BEGIN MATERIAL PROVIDED

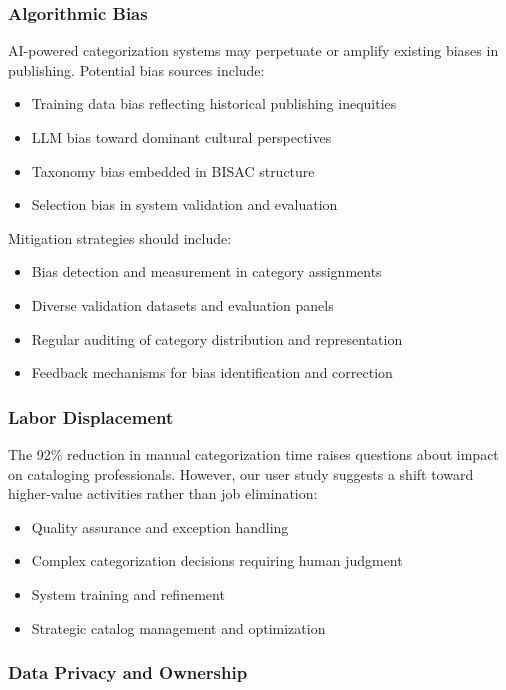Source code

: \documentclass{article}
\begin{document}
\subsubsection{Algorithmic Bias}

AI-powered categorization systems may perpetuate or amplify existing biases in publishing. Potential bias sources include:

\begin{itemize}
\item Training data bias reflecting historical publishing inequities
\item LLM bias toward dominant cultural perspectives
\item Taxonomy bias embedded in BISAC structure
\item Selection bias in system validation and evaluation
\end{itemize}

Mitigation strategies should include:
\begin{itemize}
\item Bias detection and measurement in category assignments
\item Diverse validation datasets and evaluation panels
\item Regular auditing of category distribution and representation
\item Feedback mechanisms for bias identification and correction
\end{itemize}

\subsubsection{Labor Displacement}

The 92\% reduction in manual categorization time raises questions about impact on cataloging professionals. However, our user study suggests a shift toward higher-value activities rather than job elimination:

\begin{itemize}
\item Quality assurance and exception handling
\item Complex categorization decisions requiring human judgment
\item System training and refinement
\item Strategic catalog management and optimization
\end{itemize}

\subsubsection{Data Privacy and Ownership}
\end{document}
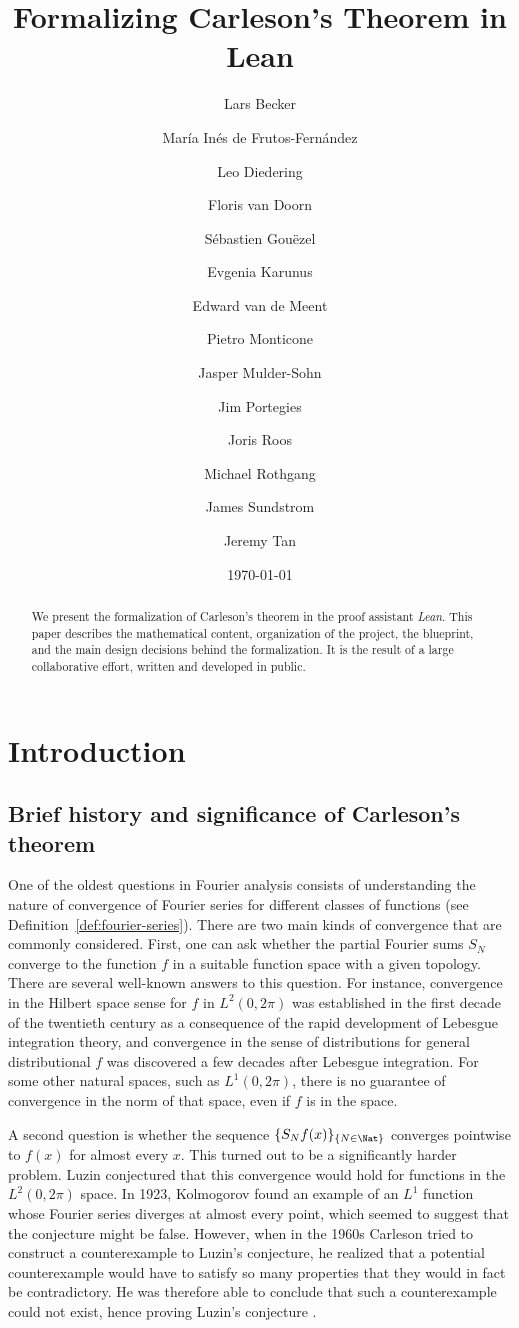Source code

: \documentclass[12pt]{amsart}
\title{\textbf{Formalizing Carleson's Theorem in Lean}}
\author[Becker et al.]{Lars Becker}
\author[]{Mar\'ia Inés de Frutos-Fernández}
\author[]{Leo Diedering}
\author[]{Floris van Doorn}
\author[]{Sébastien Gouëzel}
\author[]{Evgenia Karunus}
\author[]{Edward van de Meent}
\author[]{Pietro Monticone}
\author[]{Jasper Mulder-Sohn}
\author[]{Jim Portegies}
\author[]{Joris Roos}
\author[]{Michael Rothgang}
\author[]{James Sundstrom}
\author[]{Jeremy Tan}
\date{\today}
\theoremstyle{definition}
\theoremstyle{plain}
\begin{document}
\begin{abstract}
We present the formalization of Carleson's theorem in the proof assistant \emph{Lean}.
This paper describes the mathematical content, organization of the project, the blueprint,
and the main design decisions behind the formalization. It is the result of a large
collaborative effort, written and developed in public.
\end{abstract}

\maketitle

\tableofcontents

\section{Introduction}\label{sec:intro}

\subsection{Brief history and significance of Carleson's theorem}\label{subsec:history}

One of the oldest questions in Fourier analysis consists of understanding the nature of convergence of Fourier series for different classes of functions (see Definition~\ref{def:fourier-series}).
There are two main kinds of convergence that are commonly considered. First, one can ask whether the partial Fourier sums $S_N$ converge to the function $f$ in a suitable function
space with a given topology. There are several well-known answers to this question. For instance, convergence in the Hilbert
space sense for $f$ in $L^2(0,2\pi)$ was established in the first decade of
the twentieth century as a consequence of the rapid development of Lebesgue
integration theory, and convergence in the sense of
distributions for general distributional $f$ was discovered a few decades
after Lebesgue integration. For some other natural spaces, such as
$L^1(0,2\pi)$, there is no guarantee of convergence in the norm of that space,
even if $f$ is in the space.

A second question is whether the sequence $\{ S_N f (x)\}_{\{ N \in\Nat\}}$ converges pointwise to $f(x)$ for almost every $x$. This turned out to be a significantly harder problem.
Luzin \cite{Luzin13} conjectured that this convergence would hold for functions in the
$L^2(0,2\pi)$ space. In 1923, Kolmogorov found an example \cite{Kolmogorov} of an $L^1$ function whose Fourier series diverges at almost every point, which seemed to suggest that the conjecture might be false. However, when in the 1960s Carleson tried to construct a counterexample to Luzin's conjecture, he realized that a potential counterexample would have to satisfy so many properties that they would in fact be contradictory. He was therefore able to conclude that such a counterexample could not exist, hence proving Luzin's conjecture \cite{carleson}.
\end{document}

END MATERIAL PROVIDED
BEGIN MATERIAL PROVIDED

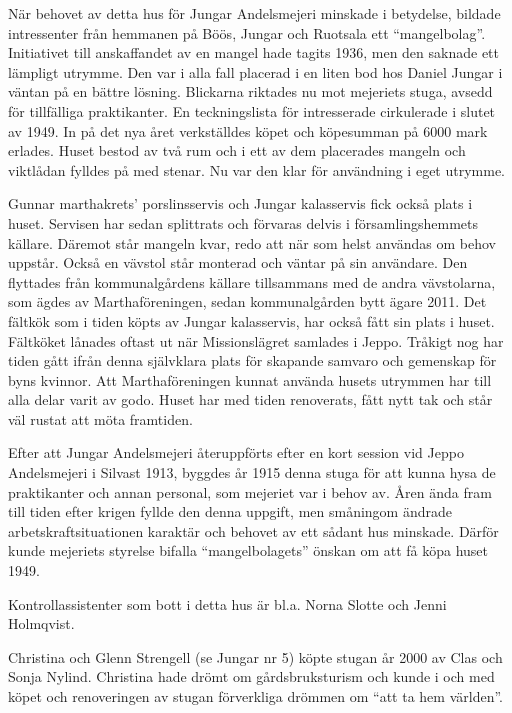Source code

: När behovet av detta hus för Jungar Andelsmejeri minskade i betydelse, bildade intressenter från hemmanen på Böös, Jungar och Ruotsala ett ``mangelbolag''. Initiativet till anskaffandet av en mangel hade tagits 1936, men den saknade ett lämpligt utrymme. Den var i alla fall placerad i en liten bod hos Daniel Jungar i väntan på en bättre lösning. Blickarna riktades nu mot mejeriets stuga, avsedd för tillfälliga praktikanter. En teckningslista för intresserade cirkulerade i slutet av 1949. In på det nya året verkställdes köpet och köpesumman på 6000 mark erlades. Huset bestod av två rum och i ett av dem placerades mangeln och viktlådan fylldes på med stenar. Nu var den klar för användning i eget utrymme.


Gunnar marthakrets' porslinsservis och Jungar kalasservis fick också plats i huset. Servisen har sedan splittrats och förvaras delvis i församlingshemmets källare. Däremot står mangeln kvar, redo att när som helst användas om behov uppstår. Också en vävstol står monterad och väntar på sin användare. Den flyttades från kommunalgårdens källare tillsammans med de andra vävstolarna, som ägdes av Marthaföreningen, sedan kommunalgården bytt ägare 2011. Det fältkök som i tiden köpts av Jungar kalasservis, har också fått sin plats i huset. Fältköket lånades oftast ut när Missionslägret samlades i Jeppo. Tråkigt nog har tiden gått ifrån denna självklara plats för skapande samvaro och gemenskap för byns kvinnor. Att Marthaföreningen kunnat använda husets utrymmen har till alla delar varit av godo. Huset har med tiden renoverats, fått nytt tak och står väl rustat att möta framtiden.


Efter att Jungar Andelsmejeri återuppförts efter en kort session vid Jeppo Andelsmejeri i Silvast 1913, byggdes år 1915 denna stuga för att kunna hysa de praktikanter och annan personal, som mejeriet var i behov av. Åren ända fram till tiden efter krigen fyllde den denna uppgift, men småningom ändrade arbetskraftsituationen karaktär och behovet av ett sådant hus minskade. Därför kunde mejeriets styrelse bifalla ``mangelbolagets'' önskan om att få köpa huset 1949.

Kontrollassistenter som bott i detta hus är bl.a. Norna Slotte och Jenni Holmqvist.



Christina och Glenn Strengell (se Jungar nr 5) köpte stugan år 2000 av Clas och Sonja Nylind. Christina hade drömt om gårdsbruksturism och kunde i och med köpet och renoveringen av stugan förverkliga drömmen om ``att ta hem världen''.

END MATERIAL PROVIDED

## TASK GOAL
In the data above, find each line that uses the string "denna". Copy it.

## RESPONSE TO THIS TASK
Gunnar marthakrets' porslinsservis och Jungar kalasservis fick också plats i huset. Servisen har sedan splittrats och förvaras delvis i församlingshemmets källare. Däremot står mangeln kvar, redo att när som helst användas om behov uppstår. Också en vävstol står monterad och väntar på sin användare. Den flyttades från kommunalgårdens källare tillsammans med de andra vävstolarna, som ägdes av Marthaföreningen, sedan kommunalgården bytt ägare 2011. Det fältkök som i tiden köpts av Jungar kalasservis, har också fått sin plats i huset. Fältköket lånades oftast ut när Missionslägret samlades i Jeppo. Tråkigt nog har tiden gått ifrån denna självklara plats för skapande samvaro och gemenskap för byns kvinnor. Att Marthaföreningen kunnat använda husets utrymmen har till alla delar varit av godo. Huset har med tiden renoverats, fått nytt tak och står väl rustat att möta framtiden.
Efter att Jungar Andelsmejeri återuppförts efter en kort session vid Jeppo Andelsmejeri i Silvast 1913, byggdes år 1915 denna stuga för att kunna hysa de praktikanter och annan personal, som mejeriet var i behov av. Åren ända fram till tiden efter krigen fyllde den denna uppgift, men småningom ändrade arbetskraftsituationen karaktär och behovet av ett sådant hus minskade. Därför kunde mejeriets styrelse bifalla ``mangelbolagets'' önskan om att få köpa huset 1949.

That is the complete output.